Wir verlassen uns immer mehr auf die Cloud, um Dateien zu speichern und zu sichern, und das bedeutet, dass wir in manchen Fällen einen zusätzlichen Schutz benötigen. Das Speichern unserer Inhalte in einem ZIP mit Passwort ist ein ausgezeichneter erster Schritt, aber wenn du an eine robustere Option denkst, möchtest du vielleicht Dateien über die Befehlszeile verschlüsseln – mit dem Open-Source-Tool Kryptor.
Dropbox bietet 2 GB Online-Speicher für kostenlose Konten. Google Drive erhöht diese Kapazität auf beachtliche 15 GB. OneDrive bietet 5 GB für neue Benutzer, aber diejenigen mit älteren Profilen haben 25 GB zur Verfügung. Es gibt sehr gute Gründe, diesen Online-Speicher zu nutzen, aber gleichzeitig müssen wir vorsichtig sein. Schließlich könnte ein Leck einen Großteil unseres digitalen Lebens offenlegen.

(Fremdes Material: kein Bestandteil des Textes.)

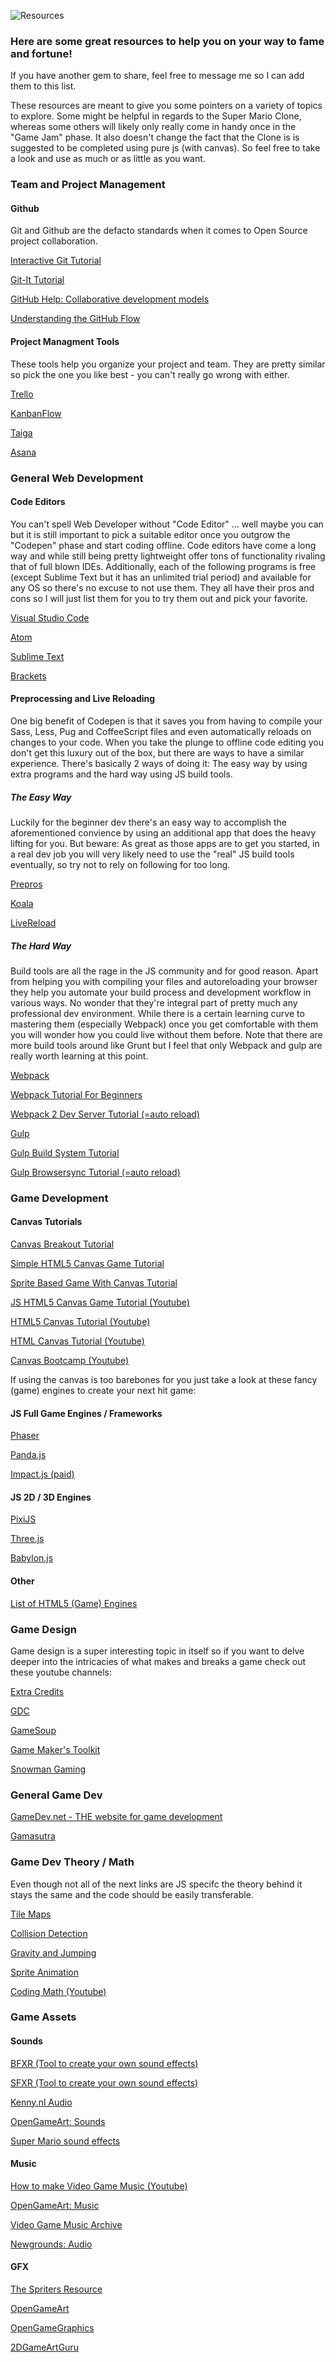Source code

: ![Resources](/assets/resources.jpg)

### Here are some great resources to help you on your way to fame and fortune!
If you have another gem to share, feel free to message me so I can add them to this list.

These resources are meant to give you some pointers on a variety of topics to explore. Some might be helpful in regards to the Super Mario Clone, whereas some others will likely
only really come in handy once in the "Game Jam" phase. 
It also doesn't change the fact that the Clone is is suggested to be completed using pure js (with canvas).
So feel free to take a look and use as much or as little as you want.


### Team and Project Management
#### Github
Git and Github are the defacto standards when it comes to Open Source project collaboration.

   [Interactive Git Tutorial](https://try.github.io/levels/1/challenges/1)

   [Git-It Tutorial](http://jlord.us/patchwork/)

   [GitHub Help: Collaborative development models](https://help.github.com/articles/about-collaborative-development-models/)

   [Understanding the GitHub Flow](https://guides.github.com/introduction/flow/)

#### Project Managment Tools
These tools help you organize your project and team. They are pretty similar so pick the one you like best - you can't
really go wrong with either.

   [Trello](https://trello.com/)

   [KanbanFlow](https://kanbanflow.com)

   [Taiga](https://taiga.io/)

   [Asana](https://asana.com/)

### General Web Development
#### Code Editors
You can't spell Web Developer without "Code Editor" ... well maybe you can but it is still important to pick a suitable
editor once you outgrow the "Codepen" phase and start coding offline. Code editors have come a long way and while still being pretty lightweight offer tons of functionality
rivaling that of full blown IDEs.
Additionally, each of the following programs is free (except Sublime Text but it has an unlimited trial period) and available for any OS
so there's no excuse to not use them. They all have their pros and cons so I will just list them for you to try them out and pick your favorite.

   [Visual Studio Code](https://code.visualstudio.com/)

   [Atom](https://atom.io/)

   [Sublime Text](https://www.sublimetext.com/3)

   [Brackets](http://brackets.io/)

#### Preprocessing and Live Reloading
One big benefit of Codepen is that it saves you from having to compile your Sass, Less, Pug and CoffeeScript files and even automatically
reloads on changes to your code.
When you take the plunge to offline code editing you don't get this luxury out of the box, but there are ways to have a similar experience.
There's basically 2 ways of doing it: The easy way by using extra programs and the hard way using JS build tools.

##### The Easy Way
Luckily for the beginner dev there's an easy way to accomplish the aforementioned convience by using an additional app that does the heavy lifting for you. 
But beware: As great as those apps are to get you started, in a real dev job you will very likely need to use the "real" JS build tools eventually, so try not
to rely on following for too long.

   [Prepros](https://prepros.io/)

   [Koala](http://koala-app.com/)

   [LiveReload](http://livereload.com/)

##### The Hard Way
Build tools are all the rage in the JS community and for good reason. Apart from helping you with compiling your files and autoreloading your browser they help you
automate your build process and development workflow in various ways. No wonder that they're integral part of pretty much any professional dev environment. While there is a certain learning curve to mastering them (especially Webpack) once you get comfortable with them you will wonder how you could live without them before. 
Note that there are more build tools around like Grunt but I feel that only Webpack and gulp are really worth learning at this point.

   [Webpack](https://webpack.github.io/)

   [Webpack Tutorial For Beginners](https://www.youtube.com/watch?v=ytRnPV0kRN0&list=PL4cUxeGkcC9iTQ3J5oa6orDIMQKKxl8dC)

   [Webpack 2 Dev Server Tutorial (=auto reload)](https://www.youtube.com/watch?v=gH4LxB6NkNc)

   [Gulp](http://gulpjs.com/)

   [Gulp Build System Tutorial](https://www.youtube.com/watch?v=LmdT2zhFmn4&list=PLv1YUP7gO_viROuRcGsDCNM-FUVgMYb_G)

   [Gulp Browsersync Tutorial (=auto reload)](https://www.youtube.com/watch?v=kfvxaPizDew)

### Game Development
#### Canvas Tutorials

   [Canvas Breakout Tutorial](https://developer.mozilla.org/en-US/docs/Games/Tutorials/2D_Breakout_game_pure_JavaScript)

   [Simple HTML5 Canvas Game Tutorial](http://www.lostdecadegames.com/how-to-make-a-simple-html5-canvas-game/)

   [Sprite Based Game With Canvas Tutorial](http://jlongster.com/Making-Sprite-based-Games-with-Canvas)

   [JS HTML5 Canvas Game Tutorial (Youtube)](https://www.youtube.com/playlist?list=PLK1i2wADWyqRDJrmW6yG0PmF2TC6cnJWj)

   [HTML5 Canvas Tutorial (Youtube)](https://www.youtube.com/watch?v=JM9_xJP8mNQ)

   [HTML Canvas Tutorial (Youtube)](https://www.youtube.com/playlist?list=PLkyEadCJGLm0tPLdUnRRZ3WQYH50TvzUQ)

   [Canvas Bootcamp (Youtube)](https://www.youtube.com/playlist?list=PLlkGN-8wjPHWYT_00xdUibDPfHZ3Zm8i3)

If using the canvas is too barebones for you just take a look at these fancy (game) engines to create your next hit game:
#### JS Full Game Engines / Frameworks

   [Phaser](http://phaser.io/)

   [Panda.js](http://www.pandajs.net/features/)

   [Impact.js (paid)](http://impactjs.com/)

#### JS 2D / 3D Engines

  [PixiJS](http://www.pixijs.com/)

  [Three.js](https://threejs.org/)

  [Babylon.js](http://www.babylonjs.com/)

#### Other

  [List of HTML5 (Game) Engines](https://html5gameengine.com/)

### Game Design
Game design is a super interesting topic in itself so if you want to delve deeper into the intricacies of what makes and breaks a game check out these youtube channels:

  [Extra Credits](https://www.youtube.com/user/ExtraCreditz)

  [GDC](https://www.youtube.com/channel/UC0JB7TSe49lg56u6qH8y_MQ)

  [GameSoup](https://www.youtube.com/channel/UCGPMrF9AN_D9BrmSmMeV3hA)

  [Game Maker's Toolkit](https://www.youtube.com/user/McBacon1337)

  [Snowman Gaming](https://www.youtube.com/user/snomangaming)

### General Game Dev

  [GameDev.net - THE website for game development](https://www.gamedev.net/)

  [Gamasutra](http://www.gamasutra.com/)

### Game Dev Theory / Math
Even though not all of the next links are JS specifc the theory behind it stays the same and the code should be easily transferable.

  [Tile Maps](https://developer.mozilla.org/en-US/docs/Games/Techniques/Tilemaps)

  [Collision Detection](http://jonathanwhiting.com/tutorial/collision/)

  [Gravity and Jumping](https://as3gametuts.com/2012/01/22/platformer-4/)

  [Sprite Animation](http://www.williammalone.com/articles/create-html5-canvas-javascript-sprite-animation/)

  [Coding Math (Youtube)](https://www.youtube.com/playlist?list=PL7wAPgl1JVvUEb0dIygHzO4698tmcwLk9)

### Game Assets
#### Sounds

  [BFXR (Tool to create your own sound effects)](http://www.bfxr.net/)

  [SFXR (Tool to create your own sound effects)](http://www.drpetter.se/project_sfxr.html)

  [Kenny.nl Audio](https://kenney.nl/assets?q=audio)

  [OpenGameArt: Sounds](https://opengameart.org/art-search-advanced?keys=&field_art_type_tid%5B%5D=13&sort_by=count&sort_order=DESC)

  [Super Mario sound effects](http://themushroomkingdom.net/wav.shtml)

#### Music

  [How to make Video Game Music (Youtube)](https://www.youtube.com/watch?v=pkvx-ipbmVg)
  
  [OpenGameArt: Music](https://opengameart.org/art-search-advanced?keys=&field_art_type_tid%5B%5D=12&sort_by=count&sort_order=DESC)

  [Video Game Music Archive](https://downloads.khinsider.com/)

  [Newgrounds: Audio](http://www.newgrounds.com/audio/)

#### GFX
  
  [The Spriters Resource](https://www.spriters-resource.com/)

  [OpenGameArt](https://opengameart.org/)

  [OpenGameGraphics](https://opengamegraphics.com/)

  [2DGameArtGuru](http://www.2dgameartguru.com/)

Was können wir tun, um das zu vermeiden? Eine solide Verteidigungslinie ist die Dateiverschlüsselung. Die direkte Synchronisierung unserer Inhalte bedeutet Komfort und Bequemlichkeit, aber durch das Verschlüsseln von Dateien fügen wir eine zusätzliche Schutzschicht hinzu, die mehr als einen Angreifer abschrecken sollte. Das Internet bietet allerlei Werkzeuge dafür, und heute erkunden wir eines, das kostenlos, tragbar, Open Source und offline ist: Kryptor.
Dateien mit Kryptor verschlüsseln
Das Einzige, was Kryptor verlangt, ist, es über die Befehlszeile auszuführen. Frühere Versionen hatten eine GUI, aber der Entwickler scheint sich auf die CLI-Version konzentriert zu haben, um die Sicherheit zu verbessern. Zum Glück gibt es keinen Grund zur Sorge: Kryptor ist sehr einfach zu beherrschen, sobald wir seine Modi kennen.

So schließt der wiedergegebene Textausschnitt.